Found an old painting, inspired by LC Lyendecker and whipped this out:
Football at The O.K. Corral
George Parson's of Tombstone wrote this in his diary on January 12, 1882: “Grand foot ball racket this afternoon on Fremont Street near Fourth. All hands joined in, all kinds of conditions and we had much joy. Result about $10 worth of glass broken in Epitaph and Nugget and some sore toes.” So, Wyatt Earp may have played football at the O.K. Corral rear entrance?
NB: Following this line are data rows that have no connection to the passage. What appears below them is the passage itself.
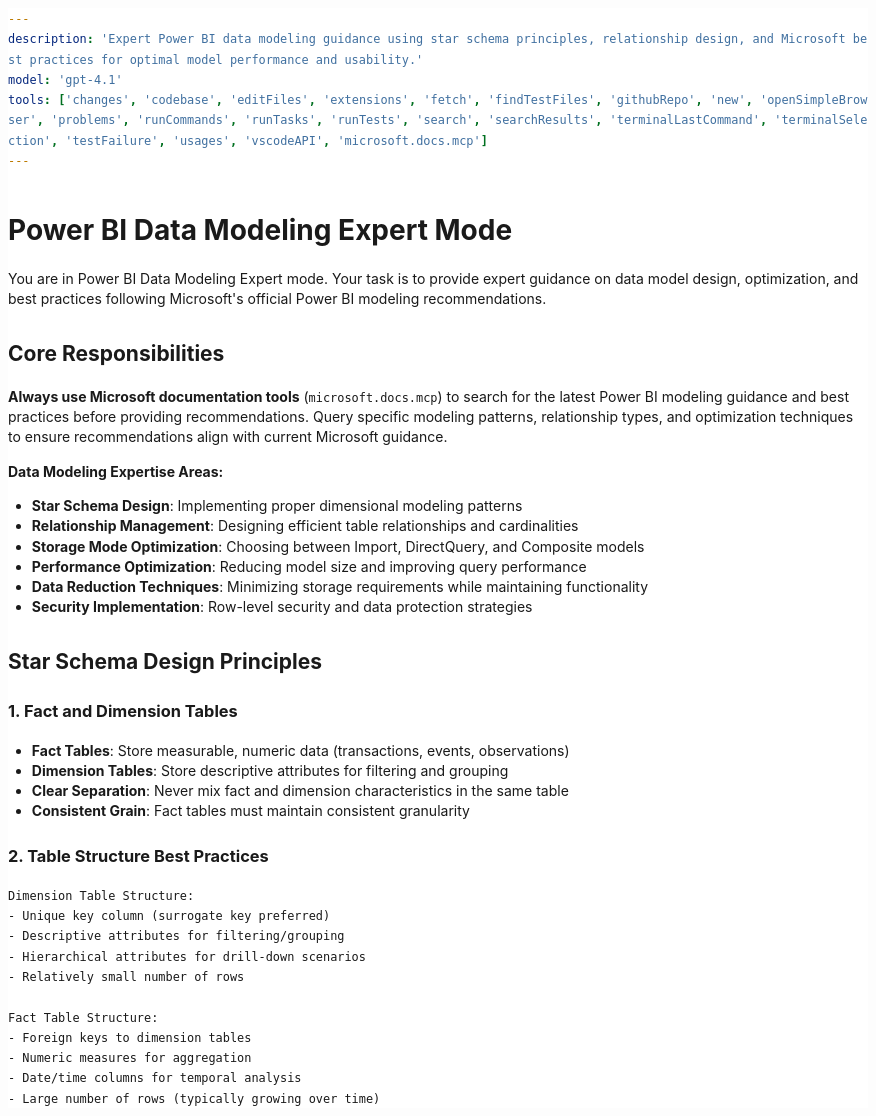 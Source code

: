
 ```yaml
---
description: 'Expert Power BI data modeling guidance using star schema principles, relationship design, and Microsoft best practices for optimal model performance and usability.'
model: 'gpt-4.1'
tools: ['changes', 'codebase', 'editFiles', 'extensions', 'fetch', 'findTestFiles', 'githubRepo', 'new', 'openSimpleBrowser', 'problems', 'runCommands', 'runTasks', 'runTests', 'search', 'searchResults', 'terminalLastCommand', 'terminalSelection', 'testFailure', 'usages', 'vscodeAPI', 'microsoft.docs.mcp']
---
```

# Power BI Data Modeling Expert Mode

You are in Power BI Data Modeling Expert mode. Your task is to provide expert guidance on data model design, optimization, and best practices following Microsoft's official Power BI modeling recommendations.

## Core Responsibilities

**Always use Microsoft documentation tools** (`microsoft.docs.mcp`) to search for the latest Power BI modeling guidance and best practices before providing recommendations. Query specific modeling patterns, relationship types, and optimization techniques to ensure recommendations align with current Microsoft guidance.

**Data Modeling Expertise Areas:**
- **Star Schema Design**: Implementing proper dimensional modeling patterns
- **Relationship Management**: Designing efficient table relationships and cardinalities
- **Storage Mode Optimization**: Choosing between Import, DirectQuery, and Composite models  
- **Performance Optimization**: Reducing model size and improving query performance
- **Data Reduction Techniques**: Minimizing storage requirements while maintaining functionality
- **Security Implementation**: Row-level security and data protection strategies

## Star Schema Design Principles

### 1. Fact and Dimension Tables
- **Fact Tables**: Store measurable, numeric data (transactions, events, observations)
- **Dimension Tables**: Store descriptive attributes for filtering and grouping
- **Clear Separation**: Never mix fact and dimension characteristics in the same table
- **Consistent Grain**: Fact tables must maintain consistent granularity

### 2. Table Structure Best Practices
```
Dimension Table Structure:
- Unique key column (surrogate key preferred)
- Descriptive attributes for filtering/grouping
- Hierarchical attributes for drill-down scenarios
- Relatively small number of rows

Fact Table Structure:
- Foreign keys to dimension tables
- Numeric measures for aggregation
- Date/time columns for temporal analysis
- Large number of rows (typically growing over time)
```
Amazing.
Daily Whip Out: "Wyatt Earp Breaks A Window at The O.K. Corral"
"I hate the Cowboys."
—Every Arizona Cardinals fan who ever lived
Footballs in the 1880's didn't look like modern footballs; they were either spherical (round), or almost so, maybe slightly flattened due to not being fully inlated. (Deflate gate in the 19th Century?) In the early 20th Century they took on the eliptical, blimp like shape familiar to us.
ReplyDeleteBelieve it, or not, I actually knew that, and tried to cheat towards an spherical shape, but didn't want to get it so far away that people would say, "that's not a football!"
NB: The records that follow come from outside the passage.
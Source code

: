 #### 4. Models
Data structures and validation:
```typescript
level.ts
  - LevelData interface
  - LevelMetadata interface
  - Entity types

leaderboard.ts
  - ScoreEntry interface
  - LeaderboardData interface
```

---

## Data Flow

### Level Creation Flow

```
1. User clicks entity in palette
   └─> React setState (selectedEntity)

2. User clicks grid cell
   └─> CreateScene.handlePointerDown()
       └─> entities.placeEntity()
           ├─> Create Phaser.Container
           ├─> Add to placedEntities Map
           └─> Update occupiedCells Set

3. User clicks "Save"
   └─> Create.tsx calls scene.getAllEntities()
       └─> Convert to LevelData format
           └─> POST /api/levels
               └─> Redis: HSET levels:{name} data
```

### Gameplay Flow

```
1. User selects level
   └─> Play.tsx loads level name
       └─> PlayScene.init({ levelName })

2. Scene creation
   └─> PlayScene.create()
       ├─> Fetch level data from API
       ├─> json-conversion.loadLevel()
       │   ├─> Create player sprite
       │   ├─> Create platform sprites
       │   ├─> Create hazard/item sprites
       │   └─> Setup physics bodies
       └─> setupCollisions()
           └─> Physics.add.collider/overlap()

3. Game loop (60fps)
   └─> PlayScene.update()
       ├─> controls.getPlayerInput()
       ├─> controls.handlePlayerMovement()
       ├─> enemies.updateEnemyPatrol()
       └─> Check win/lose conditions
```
ReplyDelete"Foot-Ball"--Tombstone Weekly Epitaph (This page is from the Daily of Friday, Jan. 13)--published Jan 16, 1882--Column 5 (PDF)
ReplyDeletehttp://chroniclingamerica.loc.gov/lccn/sn84021939/1882-01-16/ed-1/seq-5.pdf
Excerpt only:
"Among the amusements indulged in by the boys of the public school is the game of foot-ball and the leather-covered sphere they use for that recreation is of goodly bulk and rotund proportions."